Un autre homme.  - C’est-à-dire à vous marier quand vous serez filles, à obéir à vos maris quand vous serez femmes, et à veiller sur votre maison : on ne saurait vous ôter cela, c’est votre lot.
Madame Sorbin. - Est-ce là votre dernier mot ? Battez tambour ; (et à Lina )  et vous, allez afficher l’ordonnance à cet arbre.  (On bat le tambour et Lina affiche. )
Hermocrate. - Mais, qu’est-ce que c’est que cette mauvaise plaisanterie-là ? Parlez-leur donc, seigneur Timagène, sachez de quoi il est question.
Timagène. - Voulez-vous bien vous expliquer, Madame ?
Madame Sorbin. - Lisez l’affiche, l’explication y est.
Arthénice. - Elle vous apprendra que nous voulons nous mêler de tout, être associées à tout, exercer avec vous tous les emplois, ceux de finance, de judicature et d’épée.
Hermocrate. - D’épée, Madame ?
Arthénice. - Oui d’épée, Monsieur ; sachez que jusqu’ici nous n’avons été poltrones que par éducation.
Madame Sorbin. - Mort de ma vie ! qu’on nous donne des armes, nous serons plus méchantes que vous ; je veux que dans un mois nous maniions   le pistolet comme un éventail : je tirai ces jours passés sur un perroquet, moi qui vous parle.
Arthénice. - Il n’y a que de l’habitude à tout.
Madame Sorbin. - De même qu’au Palais à tenir l’audience, à être Présidente, Conseillère, Intendante, Capitaine ou Avocate.
Un homme . - Des femmes avocates ?
Madame Sorbin. - Tenez donc, c’est que nous n’avons pas la langue assez bien pendue, n’est-ce pas ?
Arthénice. - Je pense qu’on ne nous disputera pas le don de la parole.
Hermocrate. - Vous n’y songez pas, la gravité de la magistrature et la décence du barreau ne s’accorderaient jamais avec un bonnet carré sur une cornette.
Arthénice. - Et qu’est-ce que c’est qu’un bonnet carré, Messieurs ? Qu’a-t-il de plus important qu’une autre coiffure ? D’ailleurs, il n’est pas de notre bail non plus que votre Code ; jusqu’ici c’est votre justice et non pas la nôtre ; justice qui va comme il plaît à nos beaux yeux, quand ils veulent s’en donner la peine, et si nous avons part à l’institution des lois, nous verrons ce que nous ferons de cette justice-là, aussi bien que du bonnet carré, qui pourrait bien devenir octogone si on nous fâche ; la veuve ni l’orphelin n’y perdront rien.
Un homme. - Et ce ne sera pas la seule coiffure que nous tiendrons de vous.
Madame Sorbin. - Ah ! la belle pointe d’esprit ; mais finalement, il n’y a rien à rabattre, sinon lisez notre édit, votre congé est au bas de la page.
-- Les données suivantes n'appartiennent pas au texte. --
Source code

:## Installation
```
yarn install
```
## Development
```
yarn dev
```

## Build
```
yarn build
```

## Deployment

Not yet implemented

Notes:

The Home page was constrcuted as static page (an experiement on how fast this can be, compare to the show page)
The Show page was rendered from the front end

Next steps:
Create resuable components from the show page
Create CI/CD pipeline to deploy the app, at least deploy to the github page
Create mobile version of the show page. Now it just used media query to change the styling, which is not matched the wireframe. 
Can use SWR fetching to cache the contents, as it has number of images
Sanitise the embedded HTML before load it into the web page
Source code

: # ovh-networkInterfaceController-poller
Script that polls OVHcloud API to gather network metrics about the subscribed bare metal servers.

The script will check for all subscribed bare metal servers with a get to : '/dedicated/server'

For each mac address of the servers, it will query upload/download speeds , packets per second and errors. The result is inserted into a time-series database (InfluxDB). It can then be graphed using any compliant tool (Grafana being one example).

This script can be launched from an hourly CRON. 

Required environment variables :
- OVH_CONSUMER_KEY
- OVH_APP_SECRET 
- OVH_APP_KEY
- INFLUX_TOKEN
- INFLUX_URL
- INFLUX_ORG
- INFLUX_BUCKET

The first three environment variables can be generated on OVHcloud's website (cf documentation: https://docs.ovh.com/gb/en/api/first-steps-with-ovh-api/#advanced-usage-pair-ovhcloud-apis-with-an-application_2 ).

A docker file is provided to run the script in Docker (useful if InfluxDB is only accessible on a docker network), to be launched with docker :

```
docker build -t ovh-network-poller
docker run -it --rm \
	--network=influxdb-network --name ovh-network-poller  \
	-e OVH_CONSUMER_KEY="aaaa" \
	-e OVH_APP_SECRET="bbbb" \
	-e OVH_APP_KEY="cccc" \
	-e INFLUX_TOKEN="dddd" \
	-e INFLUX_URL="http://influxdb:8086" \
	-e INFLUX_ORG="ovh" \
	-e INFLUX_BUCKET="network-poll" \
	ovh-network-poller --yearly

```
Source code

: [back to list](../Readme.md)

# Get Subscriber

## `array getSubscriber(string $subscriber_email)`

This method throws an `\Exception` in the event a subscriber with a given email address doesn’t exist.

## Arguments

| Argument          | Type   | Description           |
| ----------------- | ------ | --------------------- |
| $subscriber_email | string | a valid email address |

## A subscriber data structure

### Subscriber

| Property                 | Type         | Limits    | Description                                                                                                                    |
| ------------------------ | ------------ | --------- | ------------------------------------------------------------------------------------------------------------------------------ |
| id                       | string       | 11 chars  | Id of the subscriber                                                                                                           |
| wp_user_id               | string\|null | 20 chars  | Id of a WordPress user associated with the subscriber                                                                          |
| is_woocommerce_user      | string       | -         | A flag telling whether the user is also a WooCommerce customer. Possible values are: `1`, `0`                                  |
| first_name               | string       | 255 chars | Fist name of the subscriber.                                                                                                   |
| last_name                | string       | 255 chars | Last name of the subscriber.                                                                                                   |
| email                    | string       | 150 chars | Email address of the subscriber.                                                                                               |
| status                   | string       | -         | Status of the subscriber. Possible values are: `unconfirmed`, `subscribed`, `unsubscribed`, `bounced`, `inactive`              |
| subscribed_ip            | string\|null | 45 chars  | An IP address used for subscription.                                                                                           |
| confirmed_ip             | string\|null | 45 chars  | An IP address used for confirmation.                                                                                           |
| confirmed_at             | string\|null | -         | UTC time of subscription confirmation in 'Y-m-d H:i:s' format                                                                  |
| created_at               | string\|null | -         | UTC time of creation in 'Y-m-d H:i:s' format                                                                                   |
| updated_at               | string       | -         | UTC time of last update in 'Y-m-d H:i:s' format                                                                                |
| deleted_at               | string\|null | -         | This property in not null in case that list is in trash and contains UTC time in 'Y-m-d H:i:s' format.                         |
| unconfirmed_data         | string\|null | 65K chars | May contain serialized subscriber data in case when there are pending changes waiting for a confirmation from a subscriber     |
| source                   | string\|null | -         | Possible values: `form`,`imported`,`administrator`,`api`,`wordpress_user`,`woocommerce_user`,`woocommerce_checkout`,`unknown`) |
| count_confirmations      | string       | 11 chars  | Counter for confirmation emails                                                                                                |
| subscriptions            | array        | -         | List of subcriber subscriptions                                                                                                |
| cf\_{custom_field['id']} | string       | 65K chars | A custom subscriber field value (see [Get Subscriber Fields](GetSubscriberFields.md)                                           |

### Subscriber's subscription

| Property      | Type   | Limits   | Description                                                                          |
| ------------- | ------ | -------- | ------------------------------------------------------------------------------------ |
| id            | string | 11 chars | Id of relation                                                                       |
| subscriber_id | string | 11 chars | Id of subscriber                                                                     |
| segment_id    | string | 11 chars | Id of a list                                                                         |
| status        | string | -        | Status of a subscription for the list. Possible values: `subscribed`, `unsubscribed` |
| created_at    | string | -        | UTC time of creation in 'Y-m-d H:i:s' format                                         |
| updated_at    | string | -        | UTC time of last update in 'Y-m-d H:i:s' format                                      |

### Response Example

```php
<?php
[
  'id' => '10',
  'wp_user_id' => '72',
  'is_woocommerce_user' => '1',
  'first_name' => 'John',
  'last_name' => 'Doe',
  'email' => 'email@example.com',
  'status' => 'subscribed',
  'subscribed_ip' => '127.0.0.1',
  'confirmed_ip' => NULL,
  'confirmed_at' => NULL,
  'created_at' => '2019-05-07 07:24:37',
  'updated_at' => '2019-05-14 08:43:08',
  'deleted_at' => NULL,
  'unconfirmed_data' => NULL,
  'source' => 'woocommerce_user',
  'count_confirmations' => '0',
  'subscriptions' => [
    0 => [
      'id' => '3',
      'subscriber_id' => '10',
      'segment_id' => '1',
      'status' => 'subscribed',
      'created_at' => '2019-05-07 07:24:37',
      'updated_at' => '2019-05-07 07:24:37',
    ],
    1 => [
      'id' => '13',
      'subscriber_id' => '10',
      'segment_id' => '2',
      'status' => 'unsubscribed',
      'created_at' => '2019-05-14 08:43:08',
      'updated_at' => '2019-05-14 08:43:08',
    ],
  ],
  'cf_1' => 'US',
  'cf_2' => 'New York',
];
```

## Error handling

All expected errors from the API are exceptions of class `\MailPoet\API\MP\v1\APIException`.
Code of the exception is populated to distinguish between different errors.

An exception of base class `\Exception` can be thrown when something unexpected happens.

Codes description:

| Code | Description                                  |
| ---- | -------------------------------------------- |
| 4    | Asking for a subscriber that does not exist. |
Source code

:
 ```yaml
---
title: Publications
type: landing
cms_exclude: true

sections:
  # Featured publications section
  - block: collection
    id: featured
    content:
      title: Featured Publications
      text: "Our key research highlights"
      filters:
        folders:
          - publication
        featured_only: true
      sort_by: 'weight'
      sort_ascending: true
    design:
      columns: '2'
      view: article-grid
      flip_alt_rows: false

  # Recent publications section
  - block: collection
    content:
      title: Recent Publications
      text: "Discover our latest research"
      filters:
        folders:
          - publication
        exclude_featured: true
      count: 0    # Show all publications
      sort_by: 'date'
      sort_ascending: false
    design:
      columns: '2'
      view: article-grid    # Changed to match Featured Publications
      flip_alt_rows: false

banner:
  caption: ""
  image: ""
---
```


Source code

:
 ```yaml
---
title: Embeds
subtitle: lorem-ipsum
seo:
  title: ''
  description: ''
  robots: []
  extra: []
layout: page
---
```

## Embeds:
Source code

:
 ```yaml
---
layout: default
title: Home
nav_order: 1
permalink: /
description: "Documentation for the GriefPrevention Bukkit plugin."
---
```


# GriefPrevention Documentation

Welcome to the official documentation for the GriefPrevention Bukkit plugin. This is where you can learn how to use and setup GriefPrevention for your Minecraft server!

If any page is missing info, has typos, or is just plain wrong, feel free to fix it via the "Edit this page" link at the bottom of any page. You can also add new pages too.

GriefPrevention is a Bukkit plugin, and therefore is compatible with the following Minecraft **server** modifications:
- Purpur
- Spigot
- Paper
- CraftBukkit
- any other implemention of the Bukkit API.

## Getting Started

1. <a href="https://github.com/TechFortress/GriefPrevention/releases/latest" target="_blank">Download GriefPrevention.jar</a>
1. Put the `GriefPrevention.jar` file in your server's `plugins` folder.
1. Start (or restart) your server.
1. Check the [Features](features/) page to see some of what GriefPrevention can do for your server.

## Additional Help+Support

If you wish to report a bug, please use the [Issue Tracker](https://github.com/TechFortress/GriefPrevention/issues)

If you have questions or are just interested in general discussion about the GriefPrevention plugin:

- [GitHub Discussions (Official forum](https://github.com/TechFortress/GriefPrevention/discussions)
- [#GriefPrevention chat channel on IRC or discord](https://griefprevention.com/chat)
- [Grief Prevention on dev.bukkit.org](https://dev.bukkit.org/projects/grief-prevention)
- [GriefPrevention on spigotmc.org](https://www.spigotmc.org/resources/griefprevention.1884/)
Hermocrate. - Seigneur Timagène, donnez vos ordres, et délivrez-nous de ces criailleries.
Timagène. - Madame…
Arthénice. - Monsieur, je n’ai plus qu’un mot à vous dire, profitez-en ; il n’y a point de nation qui ne se plaigne des défauts de son gouvernement ; d’où viennent-ils, ces défauts ? C’est que notre esprit manque à la terre dans l’institution de ses lois, c’est que vous ne faites rien de la moitié de l’esprit humain que nous avons, et que vous n’employez jamais que la vôtre, qui est la plus faible.
Madame Sorbin. - Voilà ce que c’est, faute d’étoffe l’habit est trop court.
Arthénice. - C’est que le mariage qui se fait entre les hommes et nous devrait aussi se faire entre leurs pensées et les nôtres ; c’était l’intention des dieux, elle n’est pas remplie, et voilà la source de l’imperfection des lois ; l’univers en est la victime et nous le servons en vous résistant. J’ai dit ; il serait inutile de me répondre, prenez votre parti, nous vous donnons encore une heure, après quoi la séparation est sans retour, si vous ne vous rendez pas ; suivez-moi, Madame Sorbin, sortons.
Madame Sorbin. - Notre part d’esprit salue la vôtre.